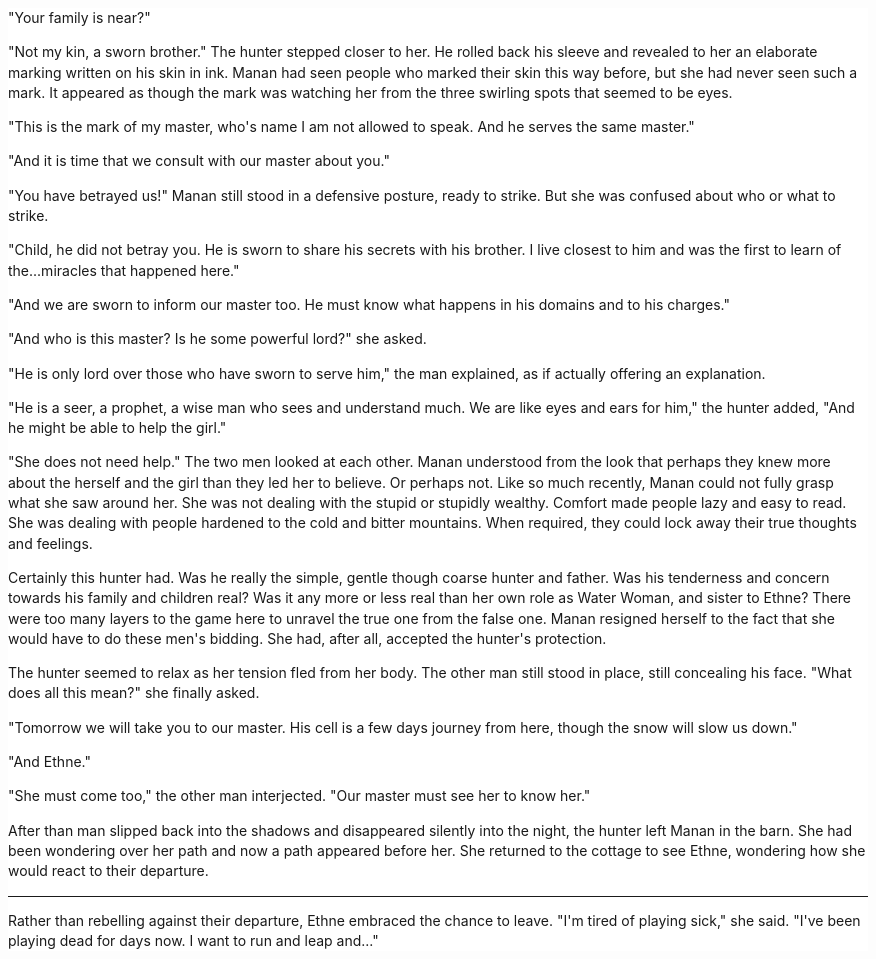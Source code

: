 "Your family is near?"

"Not my kin, a sworn brother." The hunter stepped closer to her. He rolled back his sleeve and revealed to her an elaborate marking written on his skin in ink. Manan had seen people who marked their skin this way before, but she had never seen such a mark. It appeared as though the mark was watching her from the three swirling spots that seemed to be eyes.

"This is the mark of my master, who's name I am not allowed to speak. And he serves the same master."

"And it is time that we consult with our master about you."

"You have betrayed us!" Manan still stood in a defensive posture, ready to strike. But she was confused about who or what to strike.

"Child, he did not betray you. He is sworn to share his secrets with his brother. I live closest to him and was the first to learn of the...miracles that happened here."

"And we are sworn to inform our master too. He must know what happens in his domains and to his charges."

"And who is this master? Is he some powerful lord?" she asked.

"He is only lord over those who have sworn to serve him," the man explained, as if actually offering an explanation.

"He is a seer, a prophet, a wise man who sees and understand much. We are like eyes and ears for him," the hunter added, "And he might be able to help the girl."

"She does not need help." The two men looked at each other. Manan understood from the look that perhaps they knew more about the herself and the girl than they led her to believe. Or perhaps not. Like so much recently, Manan could not fully grasp what she saw around her. She was not dealing with the stupid or stupidly wealthy. Comfort made people lazy and easy to read. She was dealing with people hardened to the cold and bitter mountains. When required, they could lock away their true thoughts and feelings.

Certainly this hunter had. Was he really the simple, gentle though coarse hunter and father. Was his tenderness and concern towards his family and children real? Was it any more or less real than her own role as Water Woman, and sister to Ethne? There were too many layers to the game here to unravel the true one from the false one. Manan resigned herself to the fact that she would have to do these men's bidding. She had, after all, accepted the hunter's protection.

The hunter seemed to relax as her tension fled from her body. The other man still stood in place, still concealing his face. "What does all this mean?" she finally asked.

"Tomorrow we will take you to our master. His cell is a few days journey from here, though the snow will slow us down."

"And Ethne."

"She must come too," the other man interjected. "Our master must see her to know her."

After than man slipped back into the shadows and disappeared silently into the night, the hunter left Manan in the barn. She had been wondering over her path and now a path appeared before her. She returned to the cottage to see Ethne, wondering how she would react to their departure.

***

Rather than rebelling against their departure, Ethne embraced the chance to leave. "I'm tired of playing sick," she said. "I've been playing dead for days now. I want to run and leap and..."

---+---

### HOW TO COMPLETE THIS TASK:
In the listing above, find the line containing "to be eyes." and the line containing "a prophet, a", then quote both, plus every line between them, exactly as written.

### THE ANSWER:
"Not my kin, a sworn brother." The hunter stepped closer to her. He rolled back his sleeve and revealed to her an elaborate marking written on his skin in ink. Manan had seen people who marked their skin this way before, but she had never seen such a mark. It appeared as though the mark was watching her from the three swirling spots that seemed to be eyes.

"This is the mark of my master, who's name I am not allowed to speak. And he serves the same master."

"And it is time that we consult with our master about you."

"You have betrayed us!" Manan still stood in a defensive posture, ready to strike. But she was confused about who or what to strike.

"Child, he did not betray you. He is sworn to share his secrets with his brother. I live closest to him and was the first to learn of the...miracles that happened here."

"And we are sworn to inform our master too. He must know what happens in his domains and to his charges."

"And who is this master? Is he some powerful lord?" she asked.

"He is only lord over those who have sworn to serve him," the man explained, as if actually offering an explanation.

"He is a seer, a prophet, a wise man who sees and understand much. We are like eyes and ears for him," the hunter added, "And he might be able to help the girl."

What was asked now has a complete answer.